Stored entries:
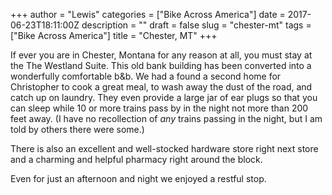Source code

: +++
author = "Lewis"
categories = ["Bike Across America"]
date = 2017-06-23T18:11:00Z
description = ""
draft = false
slug = "chester-mt"
tags = ["Bike Across America"]
title = "Chester, MT"
+++


If ever you are in Chester, Montana for any reason at all, you must stay at the The Westland Suite. This old bank building has been converted into a wonderfully comfortable b&b. We had a found a second home for Christopher to cook a great meal, to wash away the dust of the road, and catch up on laundry. They even provide a large jar of ear plugs so that you can sleep while 10 or more trains pass by in the night not more than 200 feet away.  (I have no recollection of *any* trains passing in the night, but I am told by others there were some.)

There is also an excellent and well-stocked hardware store right next store and a charming and helpful pharmacy right around the block.

Even for just an afternoon and night we enjoyed a restful stop.

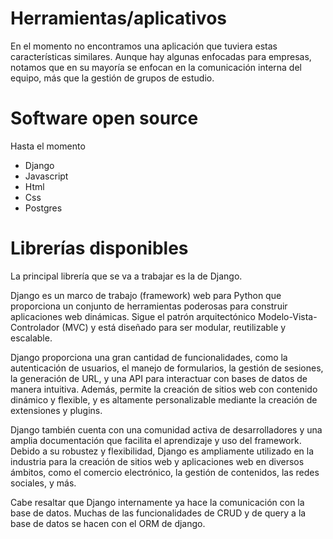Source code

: <h1>Herramientas/aplicativos</h1>

En el momento no encontramos una aplicación que tuviera estas características similares. Aunque hay algunas enfocadas para empresas, notamos que en su mayoría se enfocan en la comunicación interna del equipo, más que la gestión de grupos de estudio.

<h1>Software open source</h1>
Hasta el momento

- Django
- Javascript
- Html
- Css
- Postgres

<h1>Librerías disponibles</h1>
La principal librería que se va a trabajar es la de Django.

Django es un marco de trabajo (framework) web para Python que proporciona un conjunto de herramientas poderosas para construir aplicaciones web dinámicas. Sigue el patrón arquitectónico Modelo-Vista-Controlador (MVC) y está diseñado para ser modular, reutilizable y escalable.

Django proporciona una gran cantidad de funcionalidades, como la autenticación de usuarios, el manejo de formularios, la gestión de sesiones, la generación de URL, y una API para interactuar con bases de datos de manera intuitiva. Además, permite la creación de sitios web con contenido dinámico y flexible, y es altamente personalizable mediante la creación de extensiones y plugins.

Django también cuenta con una comunidad activa de desarrolladores y una amplia documentación que facilita el aprendizaje y uso del framework. Debido a su robustez y flexibilidad, Django es ampliamente utilizado en la industria para la creación de sitios web y aplicaciones web en diversos ámbitos, como el comercio electrónico, la gestión de contenidos, las redes sociales, y más.

Cabe resaltar que Django internamente ya hace la comunicación con la base de datos. Muchas de las funcionalidades de CRUD y de query  a la base de datos se hacen con el ORM de django.
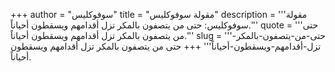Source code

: +++
author = "سوفوكليس"
title = "مقولة سوفوكليس"
description = '''مقولة سوفوكليس: حتى من يتصفون بالمكر تزل أقدامهم ويسقطون أحياناً.'''
quote = '''حتى من يتصفون بالمكر تزل أقدامهم ويسقطون أحياناً.'''
slug = '''حتى-من-يتصفون-بالمكر-تزل-أقدامهم-ويسقطون-أحياناً'''
+++
حتى من يتصفون بالمكر تزل أقدامهم ويسقطون أحياناً.
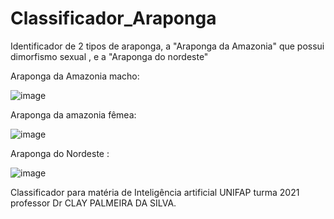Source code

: # Classificador_Araponga

Identificador de 2 tipos de araponga, a "Araponga da Amazonia" que possui dimorfismo sexual , e a "Araponga do nordeste"

Araponga da Amazonia macho:

![image](https://user-images.githubusercontent.com/54561781/154549898-a7fb3de2-bf4f-47d8-af89-6bc963b3b3ec.png)


Araponga da amazonia fêmea:

![image](https://user-images.githubusercontent.com/54561781/154550219-00e18884-8d78-4eec-a9f4-a53ffc4ec87d.png)


Araponga do Nordeste :

![image](https://user-images.githubusercontent.com/54561781/154550274-5edd18c3-7162-40ab-a50e-f1eb8f55514d.png)


Classificador para matéria de Inteligência artificial UNIFAP turma 2021 professor Dr CLAY PALMEIRA DA SILVA.
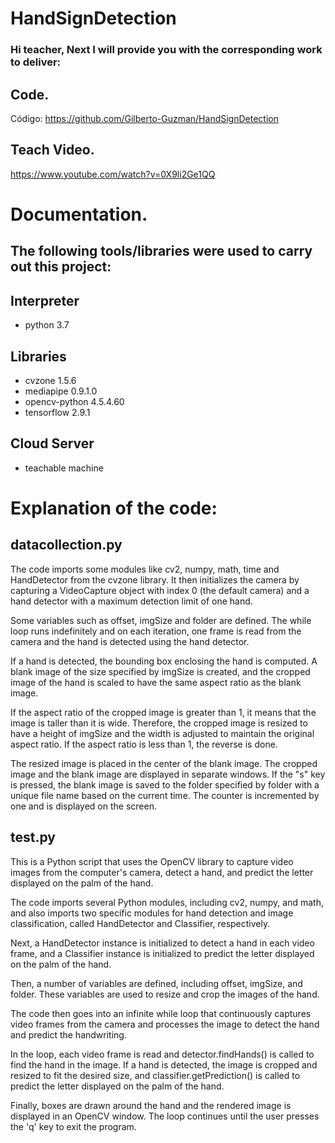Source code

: # HandSignDetection
### Hi teacher, Next I will provide you with the corresponding work to deliver:

## Code.

Código: https://github.com/Gilberto-Guzman/HandSignDetection

## Teach Video.

https://www.youtube.com/watch?v=0X9li2Ge1QQ

# Documentation.

## The following tools/libraries were used to carry out this project:

## Interpreter
- python 3.7

## Libraries
- cvzone 1.5.6
- mediapipe 0.9.1.0
- opencv-python 4.5.4.60
- tensorflow 2.9.1

## Cloud Server
- teachable machine

# Explanation of the code:

## datacollection.py

The code imports some modules like cv2, numpy, math, time and HandDetector from the cvzone library. It then initializes the camera by capturing a VideoCapture object with index 0 (the default camera) and a hand detector with a maximum detection limit of one hand.

Some variables such as offset, imgSize and folder are defined. The while loop runs indefinitely and on each iteration, one frame is read from the camera and the hand is detected using the hand detector.

If a hand is detected, the bounding box enclosing the hand is computed. A blank image of the size specified by imgSize is created, and the cropped image of the hand is scaled to have the same aspect ratio as the blank image.

If the aspect ratio of the cropped image is greater than 1, it means that the image is taller than it is wide. Therefore, the cropped image is resized to have a height of imgSize and the width is adjusted to maintain the original aspect ratio. If the aspect ratio is less than 1, the reverse is done.

The resized image is placed in the center of the blank image. The cropped image and the blank image are displayed in separate windows. If the "s" key is pressed, the blank image is saved to the folder specified by folder with a unique file name based on the current time. The counter is incremented by one and is displayed on the screen.

## test.py

This is a Python script that uses the OpenCV library to capture video images from the computer's camera, detect a hand, and predict the letter displayed on the palm of the hand.

The code imports several Python modules, including cv2, numpy, and math, and also imports two specific modules for hand detection and image classification, called HandDetector and Classifier, respectively.

Next, a HandDetector instance is initialized to detect a hand in each video frame, and a Classifier instance is initialized to predict the letter displayed on the palm of the hand.

Then, a number of variables are defined, including offset, imgSize, and folder. These variables are used to resize and crop the images of the hand.

The code then goes into an infinite while loop that continuously captures video frames from the camera and processes the image to detect the hand and predict the handwriting.

In the loop, each video frame is read and detector.findHands() is called to find the hand in the image. If a hand is detected, the image is cropped and resized to fit the desired size, and classifier.getPrediction() is called to predict the letter displayed on the palm of the hand.

Finally, boxes are drawn around the hand and the rendered image is displayed in an OpenCV window. The loop continues until the user presses the 'q' key to exit the program.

PROBLEM DESCRIPTION: Would you write out exactly the lines above, starting at the line containing "Even for just" and stopping after the line containing "Django proporciona una"? Omit the pictures.

SOLUTION FOR THIS TASK:
Even for just an afternoon and night we enjoyed a restful stop.

Source code

: <h1>Herramientas/aplicativos</h1>

En el momento no encontramos una aplicación que tuviera estas características similares. Aunque hay algunas enfocadas para empresas, notamos que en su mayoría se enfocan en la comunicación interna del equipo, más que la gestión de grupos de estudio.

<h1>Software open source</h1>
Hasta el momento

- Django
- Javascript
- Html
- Css
- Postgres

<h1>Librerías disponibles</h1>
La principal librería que se va a trabajar es la de Django.

Django es un marco de trabajo (framework) web para Python que proporciona un conjunto de herramientas poderosas para construir aplicaciones web dinámicas. Sigue el patrón arquitectónico Modelo-Vista-Controlador (MVC) y está diseñado para ser modular, reutilizable y escalable.

Django proporciona una gran cantidad de funcionalidades, como la autenticación de usuarios, el manejo de formularios, la gestión de sesiones, la generación de URL, y una API para interactuar con bases de datos de manera intuitiva. Además, permite la creación de sitios web con contenido dinámico y flexible, y es altamente personalizable mediante la creación de extensiones y plugins.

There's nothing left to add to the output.